A continuação e a perpetuidade de uma Ordem Religiosa dependem, em grande parte, da ação e fidelidade de seus membros em relação à pessoa escolhida pelo Espírito Santo para estabelecer um novo carisma na Igreja. Para isso, ao longo da história das fundações, Deus não deixou de suscitar homens que fossem reflexos exímios de seus mestres e que prolongassem a atuação deles.
À maneira da torre de uma igreja numa grande cidade, abandonada em meio a gigantescos arranha-céus e pavorosa cacofonia, mas que anuncia sua presença aos homens pelas sonoras badaladas do sino que abriga, assim o fundador vê projetada e perpetuada, por meio de seus discípulos, a missão providencial a que foi chamado. E uma bela comprovação dessa realidade contemplamos na vida do Beato Miguel Rua: ele foi como que o sino que fez ressoar ao longe o espírito e a mentalidade de São João Bosco, fundador da Congregação Salesiana.

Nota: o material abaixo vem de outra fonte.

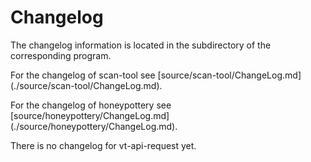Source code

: # Changelog

The changelog information is located in the subdirectory of the corresponding
program.

For the changelog of scan-tool see [source/scan-tool/ChangeLog.md]
(./source/scan-tool/ChangeLog.md).

For the changelog of honeypottery see [source/honeypottery/ChangeLog.md]
(./source/honeypottery/ChangeLog.md).

There is no changelog for vt-api-request yet.
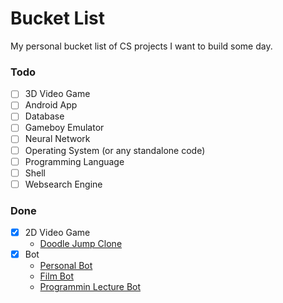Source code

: # Bucket List 
My personal bucket list of CS projects I want to build some day.


### Todo
- [ ] 3D Video Game
- [ ] Android App
- [ ] Database
- [ ] Gameboy Emulator
- [ ] Neural Network
- [ ] Operating System (or any standalone code)
- [ ] Programming Language
- [ ] Shell
- [ ] Websearch Engine

### Done
- [x] 2D Video Game
  * [Doodle Jump Clone](https://github.com/flofriday/jellow)
- [x] Bot
  * [Personal Bot](https://github.com/flofriday/brobot)
  * [Film Bot](https://github.com/flofriday/filmresourcebot)
  * [Programmin Lecture Bot](https://github.com/flofriday/EP2-Bot)
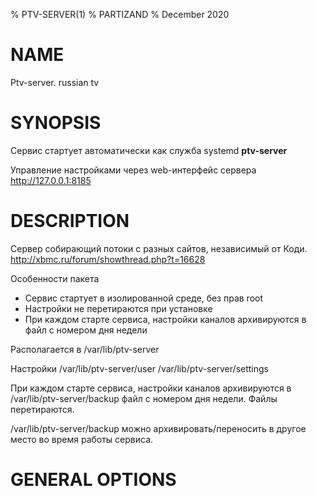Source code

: % PTV-SERVER(1)
% PARTIZAND
% December 2020

# NAME

Ptv-server. russian tv

# SYNOPSIS

Сервис стартует автоматически как служба systemd **ptv-server**

Управление настройками через web-интерфейс сервера http://127.0.0.1:8185

# DESCRIPTION

Сервер собирающий потоки с разных сайтов, независимый от Коди. http://xbmc.ru/forum/showthread.php?t=16628

Особенности пакета

* Сервис стартует в изолированной среде, без прав root
* Настройки не перетираются при установке
* При каждом старте сервиса, настройки каналов архивируются в файл с номером дня недели

Располагается в /var/lib/ptv-server

Настройки /var/lib/ptv-server/user /var/lib/ptv-server/settings

При каждом старте сервиса, настройки каналов архивируются в /var/lib/ptv-server/backup файл с номером дня недели. Файлы перетираются.

/var/lib/ptv-server/backup можно архивировать/переносить в другое место во время работы сервиса.

# GENERAL OPTIONS

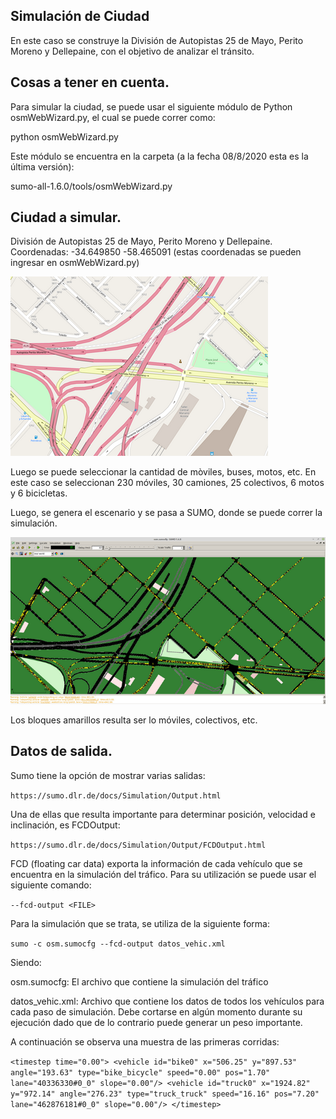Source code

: 

## Simulación de Ciudad

En este caso se construye la División de Autopistas 25 de Mayo, Perito Moreno y Dellepaine, con el objetivo de analizar el tránsito.

## Cosas a tener en cuenta.

Para simular la ciudad, se puede usar el siguiente módulo de Python osmWebWizard.py, el cual se puede correr como:

python osmWebWizard.py

Este módulo se encuentra en la carpeta (a la fecha 08/8/2020 esta es la última versión): 

sumo-all-1.6.0/tools/osmWebWizard.py

## Ciudad a simular.

División de Autopistas 25 de Mayo, Perito Moreno y Dellepaine. Coordenadas: -34.649850 -58.465091
(estas coordenadas se pueden ingresar en osmWebWizard.py)

![FIUBA](Imgs/Autopista_Divison.png)

Luego se puede seleccionar la cantidad de mòviles, buses, motos, etc. En este caso se seleccionan 230 móviles, 30 camiones, 25 colectivos, 6 motos y 6 bicicletas. 

Luego, se genera el escenario y se pasa a SUMO, donde se puede correr la simulación.

![FIUBA](Imgs/Autopista_Divison_Trafico.png)

Los bloques amarillos resulta ser lo móviles, colectivos, etc. 

## Datos de salida.

Sumo tiene la opción de mostrar varias salidas:

`https://sumo.dlr.de/docs/Simulation/Output.html`

Una de ellas que resulta importante para determinar posición, velocidad e inclinación, es FCDOutput:

`https://sumo.dlr.de/docs/Simulation/Output/FCDOutput.html`

FCD (floating car data) exporta la información de cada vehículo que se encuentra en la simulación del tráfico. Para su utilización se puede usar el siguiente comando:

 `--fcd-output <FILE>`

Para la simulación que se trata, se utiliza de la siguiente forma:

`sumo -c osm.sumocfg --fcd-output datos_vehic.xml`

Siendo: 

osm.sumocfg: El archivo que contiene la simulación del tráfico

datos_vehic.xml: Archivo que contiene los datos de todos los vehículos para cada paso de simulación. Debe cortarse en algún momento durante su ejecución dado que de lo contrario puede generar un peso importante.

A continuación se observa una muestra de las primeras corridas:

`<timestep time="0.00">
        <vehicle id="bike0" x="506.25" y="897.53" angle="193.63" type="bike_bicycle" speed="0.00" pos="1.70" lane="40336330#0_0" slope="0.00"/>
        <vehicle id="truck0" x="1924.82" y="972.14" angle="276.23" type="truck_truck" speed="16.16" pos="7.20" lane="462876181#0_0" slope="0.00"/>
</timestep>`
    
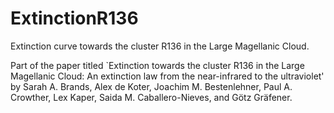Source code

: # ExtinctionR136
Extinction curve towards the cluster R136 in the Large Magellanic Cloud. 

Part of the paper titled `Extinction towards the cluster R136 in the Large Magellanic Cloud: An extinction law from the near-infrared to the ultraviolet' by Sarah A. Brands, Alex de Koter, Joachim M. Bestenlehner, Paul A. Crowther, Lex Kaper, Saida M. Caballero-Nieves, and Götz Gräfener. 
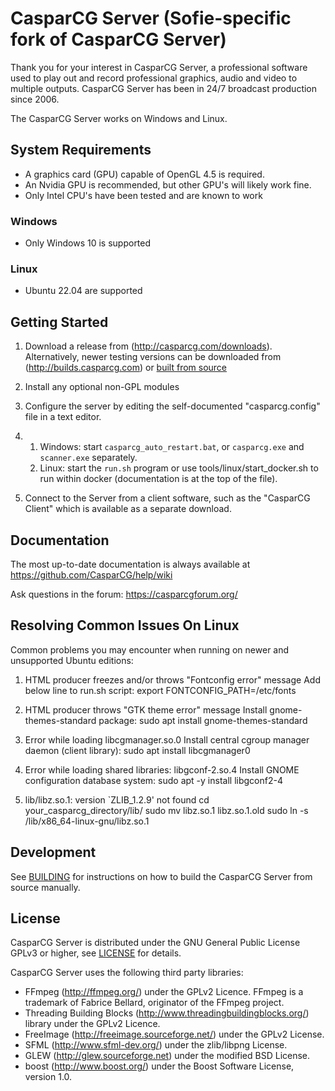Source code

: CasparCG Server (Sofie-specific fork of CasparCG Server)
===============

Thank you for your interest in CasparCG Server, a professional software used to
play out and record professional graphics, audio and video to multiple outputs.
CasparCG Server has been in 24/7 broadcast production since 2006.

The CasparCG Server works on Windows and Linux.

System Requirements
-------------------

- A graphics card (GPU) capable of OpenGL 4.5 is required.
- An Nvidia GPU is recommended, but other GPU's will likely work fine.
- Only Intel CPU's have been tested and are known to work

### Windows

 - Only Windows 10 is supported

### Linux

 - Ubuntu 22.04 are supported

Getting Started
---------------

1. Download a release from (http://casparcg.com/downloads).
   Alternatively, newer testing versions can be downloaded from (http://builds.casparcg.com) or [built from source](BUILDING.md)

2. Install any optional non-GPL modules

3. Configure the server by editing the self-documented "casparcg.config" file in a text editor.

4.
   1. Windows: start `casparcg_auto_restart.bat`, or `casparcg.exe` and `scanner.exe` separately.
   1. Linux: start the `run.sh` program or use tools/linux/start_docker.sh to run within docker (documentation is at the top of the file).

5. Connect to the Server from a client software, such as the "CasparCG Client"
   which is available as a separate download.

Documentation
-------------

The most up-to-date documentation is always available at
https://github.com/CasparCG/help/wiki

Ask questions in the forum: https://casparcgforum.org/

Resolving Common Issues On Linux
--------------------------------

Common problems you may encounter when running on newer and unsupported
Ubuntu editions:

1. HTML producer freezes and/or throws "Fontconfig error" message
Add below line to run.sh script:
export FONTCONFIG_PATH=/etc/fonts

2. HTML producer throws "GTK theme error" message
Install gnome-themes-standard package:
sudo apt install gnome-themes-standard

4. Error while loading libcgmanager.so.0
Install central cgroup manager daemon (client library):
sudo apt install libcgmanager0

5. Error while loading shared libraries: libgconf-2.so.4
Install GNOME configuration database system:
sudo apt -y install libgconf2-4

6. lib/libz.so.1: version `ZLIB_1.2.9' not found
cd your_casparcg_directory/lib/
sudo mv libz.so.1 libz.so.1.old
sudo ln -s /lib/x86_64-linux-gnu/libz.so.1

Development
-----------

See [BUILDING](BUILDING.md) for instructions on how to build the CasparCG Server from source manually.

License
---------

CasparCG Server is distributed under the GNU General Public License GPLv3 or
higher, see [LICENSE](LICENSE) for details.

CasparCG Server uses the following third party libraries:
- FFmpeg (http://ffmpeg.org/) under the GPLv2 Licence.
  FFmpeg is a trademark of Fabrice Bellard, originator of the FFmpeg project.
- Threading Building Blocks (http://www.threadingbuildingblocks.org/) library under the GPLv2 Licence.
- FreeImage (http://freeimage.sourceforge.net/) under the GPLv2 License.
- SFML (http://www.sfml-dev.org/) under the zlib/libpng License.
- GLEW (http://glew.sourceforge.net) under the modified BSD License.
- boost (http://www.boost.org/) under the Boost Software License, version 1.0.
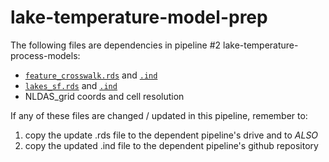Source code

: # lake-temperature-model-prep

The following files are dependencies in pipeline #2 lake-temperature-process-models:
  -  [`feature_crosswalk.rds`](https://drive.google.com/drive/u/1/folders/1R4FBzDUCRMpK-rwqMt_NTujq68aYojTQ) and [`.ind`](https://github.com/USGS-R/lake-temperature-process-models/tree/master/1_get_lake_attr/in)
  -  [`lakes_sf.rds`](https://drive.google.com/drive/u/1/folders/1R4FBzDUCRMpK-rwqMt_NTujq68aYojTQ) and [`.ind`](https://github.com/USGS-R/lake-temperature-process-models/tree/master/1_get_lake_attr/in)
  -  NLDAS_grid coords and cell resolution  
  
If any of these files are changed / updated in this pipeline, remember to: 
  1. copy the update .rds file to the dependent pipeline's drive and to _ALSO_
  2. copy the updated .ind file to the dependent pipeline's github repository 
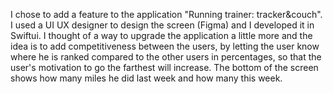 I chose to add a feature to the application "Running trainer: tracker&couch".
I used a UI UX designer to design the screen (Figma) and I developed it in Swiftui.
I thought of a way to upgrade the application a little more and the idea is to add competitiveness between the users, by letting the user know where he is ranked compared to the other users in percentages, so that the user's motivation to go the farthest will increase.
The bottom of the screen shows how many miles he did last week and how many this week.
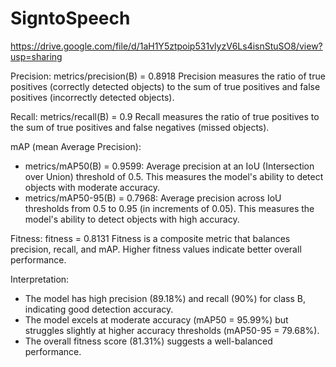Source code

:# SigntoSpeech
https://drive.google.com/file/d/1aH1Y5ztpoip531vlyzV6Ls4isnStuSO8/view?usp=sharing


Precision: metrics/precision(B) = 0.8918
Precision measures the ratio of true positives (correctly detected objects) to the sum of true positives and false positives (incorrectly detected objects).

Recall: metrics/recall(B) = 0.9
Recall measures the ratio of true positives to the sum of true positives and false negatives (missed objects).


mAP (mean Average Precision):


- metrics/mAP50(B) = 0.9599: Average precision at an IoU (Intersection over Union) threshold of 0.5. This measures the model's ability to detect objects with moderate accuracy.
- metrics/mAP50-95(B) = 0.7968: Average precision across IoU thresholds from 0.5 to 0.95 (in increments of 0.05). This measures the model's ability to detect objects with high accuracy.


Fitness: fitness = 0.8131
Fitness is a composite metric that balances precision, recall, and mAP. Higher fitness values indicate better overall performance.


Interpretation:


- The model has high precision (89.18%) and recall (90%) for class B, indicating good detection accuracy.
- The model excels at moderate accuracy (mAP50 = 95.99%) but struggles slightly at higher accuracy thresholds (mAP50-95 = 79.68%).
- The overall fitness score (81.31%) suggests a well-balanced performance.






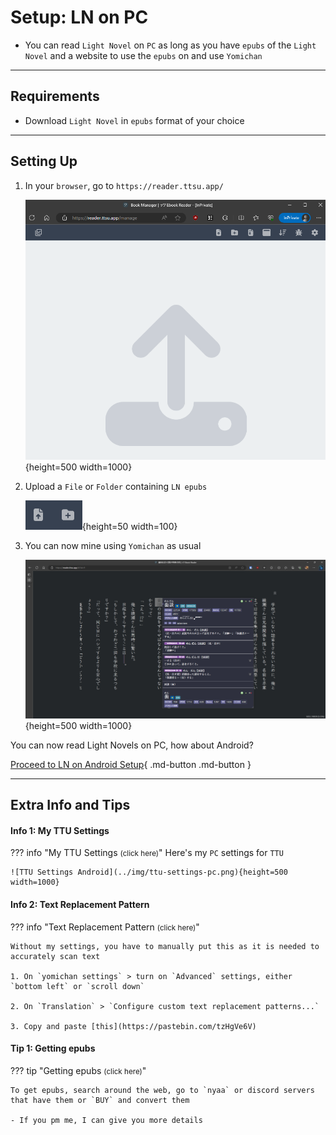 # Setup: LN on PC

- You can read `Light Novel` on `PC` as long as you have `epubs` of the `Light Novel` and a website to use the `epubs` on and use `Yomichan`

---

## Requirements

- Download `Light Novel` in `epubs` format of your choice

---

## Setting Up

1. In your `browser`, go to `https://reader.ttsu.app/`

    ![TTU Reader](../img/ttu-reader.png){height=500 width=1000}

2. Upload a `File` or `Folder` containing `LN epubs`

    ![TTU Upload](../img/ttu-upload.png){height=50 width=100}

3. You can now mine using `Yomichan` as usual

    ![TTU Reader PC](../img/ttu-reader-pc.png){height=500 width=1000}

You can now read Light Novels on PC, how about Android?

[Proceed to LN on Android Setup](setupLnOnAndroid.md){ .md-button .md-button }

---

## Extra Info and Tips

#### Info 1: My TTU Settings

??? info "My TTU Settings <small>(click here)</small>"
    Here's my `PC` settings for `TTU`

    ![TTU Settings Android](../img/ttu-settings-pc.png){height=500 width=1000}

#### Info 2: Text Replacement Pattern

??? info "Text Replacement Pattern <small>(click here)</small>"

    Without my settings, you have to manually put this as it is needed to accurately scan text

    1. On `yomichan settings` > turn on `Advanced` settings, either `bottom left` or `scroll down`

    2. On `Translation` > `Configure custom text replacement patterns...`

    3. Copy and paste [this](https://pastebin.com/tzHgVe6V)

#### Tip 1: Getting epubs

??? tip "Getting epubs <small>(click here)</small>"

    To get epubs, search around the web, go to `nyaa` or discord servers that have them or `BUY` and convert them

    - If you pm me, I can give you more details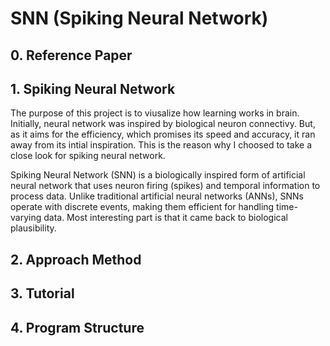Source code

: # SNN (Spiking Neural Network)
## 0. Reference Paper

## 1. Spiking Neural Network
   The purpose of this project is to viusalize how learning works in brain. Initially, neural network was inspired by biological neuron connectivy. But, as it aims for the efficiency, which promises its speed and accuracy, it ran away from its intial inspiration. This is the reason why I choosed to take a close look for spiking neural network.

   Spiking Neural Network (SNN) is a biologically inspired form of artificial neural network that uses neuron firing (spikes) and temporal information to process data. Unlike traditional artificial neural networks (ANNs), SNNs operate with discrete events, making them efficient for handling time-varying data. Most interesting part is that it came back to biological plausibility. 

## 2. Approach Method

## 3. Tutorial 

## 4. Program Structure
   
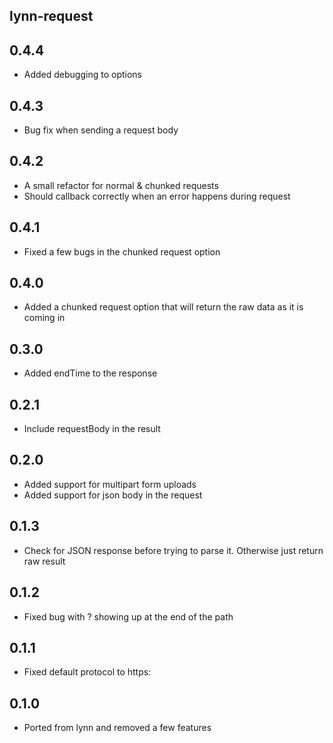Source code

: ## lynn-request

## 0.4.4

- Added debugging to options

## 0.4.3

- Bug fix when sending a request body

## 0.4.2

- A small refactor for normal & chunked requests
- Should callback correctly when an error happens during request

## 0.4.1

- Fixed a few bugs in the chunked request option

## 0.4.0

- Added a chunked request option that will return the raw data as it is coming in

## 0.3.0

- Added endTime to the response

## 0.2.1

- Include requestBody in the result

## 0.2.0

- Added support for multipart form uploads
- Added support for json body in the request

## 0.1.3

- Check for JSON response before trying to parse it. Otherwise just return raw result

## 0.1.2

- Fixed bug with ? showing up at the end of the path

## 0.1.1

- Fixed default protocol to https:

## 0.1.0

- Ported from lynn and removed a few features
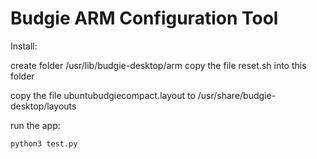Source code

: # Budgie ARM Configuration Tool

Install:

create folder /usr/lib/budgie-desktop/arm
copy the file reset.sh into this folder

copy the file ubuntubudgiecompact.layout to /usr/share/budgie-desktop/layouts

run the app:

    python3 test.py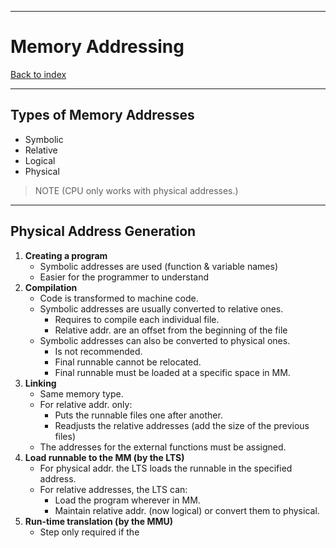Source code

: 
---
# Memory Addressing

[Back to index](../index.md)

---
## Types of Memory Addresses
- Symbolic
- Relative
- Logical
- Physical
> NOTE
> (CPU only works with physical addresses.)
---
## Physical Address Generation

1. **Creating a program**
	- Symbolic addresses are used (function & variable names)
	- Easier for the programmer to understand
2. **Compilation**
	- Code is transformed to machine code.
	- Symbolic addresses are usually converted to relative ones.
		- Requires to compile each individual file.
		- Relative addr. are an offset from the beginning of the file
	- Symbolic addresses can also be converted to physical ones.
		- Is not recommended.
		- Final runnable cannot be relocated.
		- Final runnable must be loaded at a specific space in MM.
3. **Linking**
	- Same memory type.
	- For relative addr. only:
		- Puts the runnable files one after another.
		- Readjusts the relative addresses (add the size of the previous files)
	- The addresses for the external functions must be assigned.
5. **Load runnable to the MM (by the LTS)**
	- For physical addr. the LTS loads the runnable in the specified address.
	- For relative addresses, the LTS can:
		- Load the program wherever in MM.
		- Maintain relative addr. (now logical) or convert them to physical.
6. **Run-time translation (by the MMU)**
	- Step only required if the 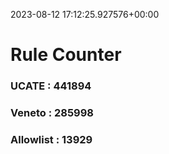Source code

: 2023-08-12 17:12:25.927576+00:00
# Rule Counter 
 ### UCATE : 441894

 ### Veneto : 285998

 ### Allowlist : 13929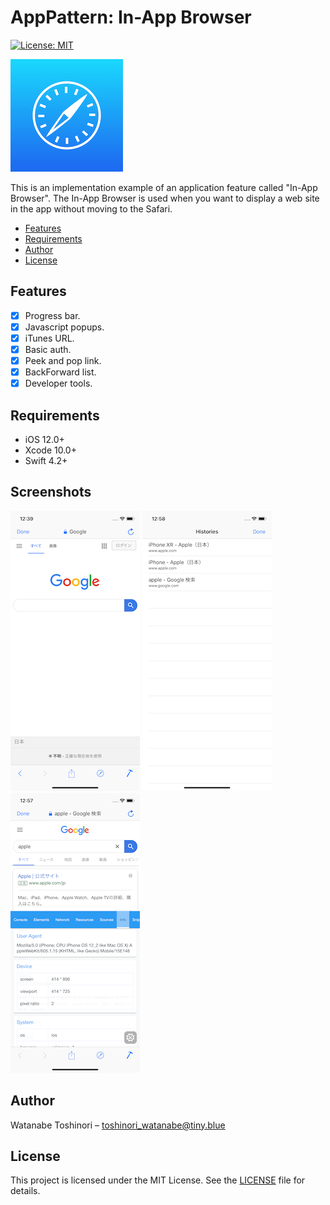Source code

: # AppPattern: In-App Browser

[![License: MIT](https://img.shields.io/badge/License-MIT-yellow.svg)](https://opensource.org/licenses/MIT)

![AppIcon](Preview/AppIcon.png)

This is an implementation example of an application feature called "In-App Browser".
The In-App Browser is used when you want to display a web site in the app without moving to the Safari.

- [Features](#Features)
- [Requirements](#requirements)
- [Author](#author)
- [License](#license)

## Features
- [x] Progress bar.
- [x] Javascript popups.
- [x] iTunes URL.
- [x] Basic auth.
- [x] Peek and pop link.
- [x] BackForward list.
- [x] Developer tools.

## Requirements

* iOS 12.0+
* Xcode 10.0+
* Swift 4.2+

## Screenshots

![Preview1](Preview/preview1.png)
![Preview2](Preview/preview2.png)
![Preview3](Preview/preview3.png)

## Author

Watanabe Toshinori – toshinori_watanabe@tiny.blue

## License

This project is licensed under the MIT License. See the [LICENSE](LICENSE) file for details.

Com efeito, um frade capuchinho que o conheceu assim se exprimiu certa vez: “Vi um milagre: Dom Bosco ressuscitado! Dom Rua não é só o sucessor de Dom Bosco, é outro ele mesmo. A mesma doçura, a mesma humildade, a mesma simplicidade, a mesma grandeza de ânimo, a mesma alegria que irradia a seu redor. Tudo é milagre na vida e nas obras de Dom Bosco. Contudo, esta perpetuidade dele mesmo em Dom Rua me parece o maior de todos os milagres.”1
Os primeiros anos
Turim foi o berço de Miguel Rua. Nascido em 9 de junho de 1837, último fruto das segundas núpcias de João Batista Rua com Joana Maria Ferrero, era o benjamim de uma família de fervorosos católicos, como o atesta seu Batismo, ocorrido somente quarenta e oito horas após seu nascimento.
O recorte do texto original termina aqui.